DSA statement on the proposed UK aid cut

Posted in: Sustainable development

Professor James Copestake, Director of the Centre for Development Studies, has joined other leading research institutions in co-signing a letter from the Development Studies Association (DSA) to the UK government. The full statement reads:

The UK government’s decision to reduce our UK aid budget from 0.7% to 0.5% of gross national income represents a betrayal of our longstanding commitment to the world’s poorest people.

The timing is abysmal. The pandemic is reversing decades of progress in reducing global poverty and this cut means that the poorest people will now be denied over £4 billion of what has been amongst the world’s best-targeted package of aid spending. Now is the time – amidst the threats of pandemic and climate change – to signal a renewed commitment to the international cooperation required to deal with these fundamentally global problems. Throwing the UK’s full weight behind efforts to reduce poverty, share vaccines widely and address climate change is not just the right thing to do but is clearly also in the national self-interest. Instead, this cut diminishes the prospects of meeting the SDGs and diminishes our legitimacy to play a leading role in these processes, including with regards to G7 leadership and convening of COP26 next year. We understand the domestic fiscal challenges, but the reason the International Development Act sets this commitment in law is precisely to insulate our aid commitment from domestic policy priorities. While we welcome debate about the political economies of aid, this is not the time to waver from our commitment to make a difference to some of the most vulnerable and marginalised communities in low income countries.

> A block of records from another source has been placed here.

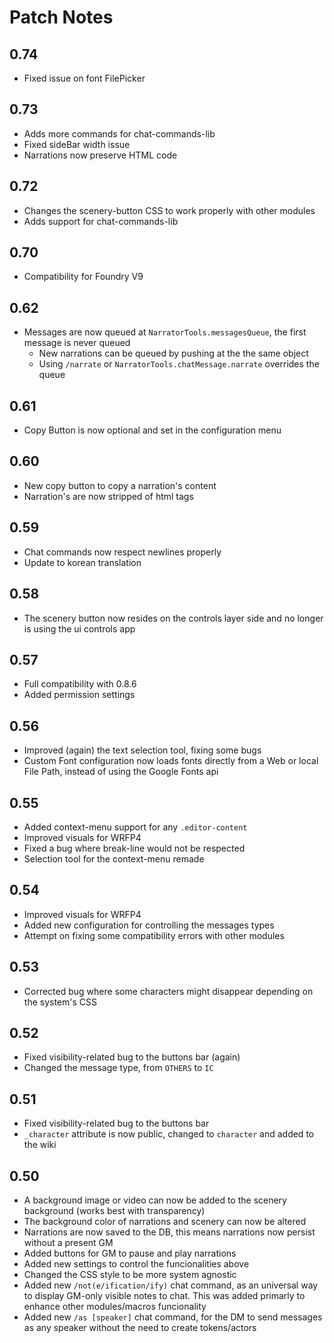 # Patch Notes

## 0.74

-   Fixed issue on font FilePicker

## 0.73

-   Adds more commands for chat-commands-lib
-   Fixed sideBar width issue
-   Narrations now preserve HTML code

## 0.72

-   Changes the scenery-button CSS to work properly with other modules
-   Adds support for chat-commands-lib

## 0.70

-   Compatibility for Foundry V9

## 0.62

-   Messages are now queued at `NarratorTools.messagesQueue`, the first message is never queued
    -   New narrations can be queued by pushing at the the same object
    -   Using `/narrate` or `NarratorTools.chatMessage.narrate` overrides the queue

## 0.61

-   Copy Button is now optional and set in the configuration menu

## 0.60

-   New copy button to copy a narration's content
-   Narration's are now stripped of html tags

## 0.59

-   Chat commands now respect newlines properly
-   Update to korean translation

## 0.58

-   The scenery button now resides on the controls layer side and no longer is using the ui controls app

## 0.57

-   Full compatibility with 0.8.6
-   Added permission settings

## 0.56

-   Improved (again) the text selection tool, fixing some bugs
-   Custom Font configuration now loads fonts directly from a Web or local File Path, instead of using the Google Fonts api

## 0.55

-   Added context-menu support for any `.editor-content`
-   Improved visuals for WRFP4
-   Fixed a bug where break-line would not be respected
-   Selection tool for the context-menu remade

## 0.54

-   Improved visuals for WRFP4
-   Added new configuration for controlling the messages types
-   Attempt on fixing some compatibility errors with other modules

## 0.53

-   Corrected bug where some characters might disappear depending on the system's CSS

## 0.52

-   Fixed visibility-related bug to the buttons bar (again)
-   Changed the message type, from `OTHERS` to `IC`

## 0.51

-   Fixed visibility-related bug to the buttons bar
-   `_character` attribute is now public, changed to `character` and added to the wiki

## 0.50

-   A background image or video can now be added to the scenery background (works best with transparency)
-   The background color of narrations and scenery can now be altered
-   Narrations are now saved to the DB, this means narrations now persist without a present GM
-   Added buttons for GM to pause and play narrations
-   Added new settings to control the funcionalities above
-   Changed the CSS style to be more system agnostic
-   Added new `/not(e/ification/ify)` chat command, as an universal way to display GM-only visible notes to chat. This was added primarly to enhance other modules/macros funcionality
-   Added new `/as [speaker]` chat command, for the DM to send messages as any speaker without the need to create tokens/actors
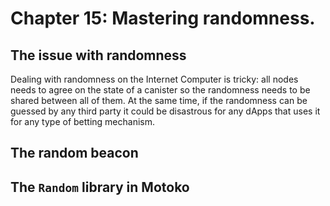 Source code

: # Chapter 15: Mastering randomness.
## The issue with randomness
Dealing with randomness on the Internet Computer is tricky: all nodes needs to agree on the state of a canister so the randomness needs to be shared between all of them. At the same time, if the randomness can be guessed by any third party it could be disastrous for any dApps that uses it for any type of betting mechanism.
## The random beacon
## The `Random` library in Motoko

We are also deeply concerned by the announcement of such far-reaching decisions before the conclusion of the UK Integrated Review of Security, Defence, Foreign Policy and Development, which will now report next year. This suggests that decisions are being taken on narrow political grounds with insufficient public deliberation and reference to evidence.

The Development Studies Association urges the government to reconsider this punitive cut to UK aid. It calls on MPs from all parties to oppose the legislation required for these cuts to be enacted. Successive governments – Labour, Conservative-Liberal Democrat and Conservative– have invested heavily in building the UK’s reputation as a global leader in international development, with real benefits for poverty reduction. This government should not throw away these hard-won gains without a full and open discussion of the alternative pathways that remain available to the UK to play a leading role in making the world a more just, safe and sustainable place.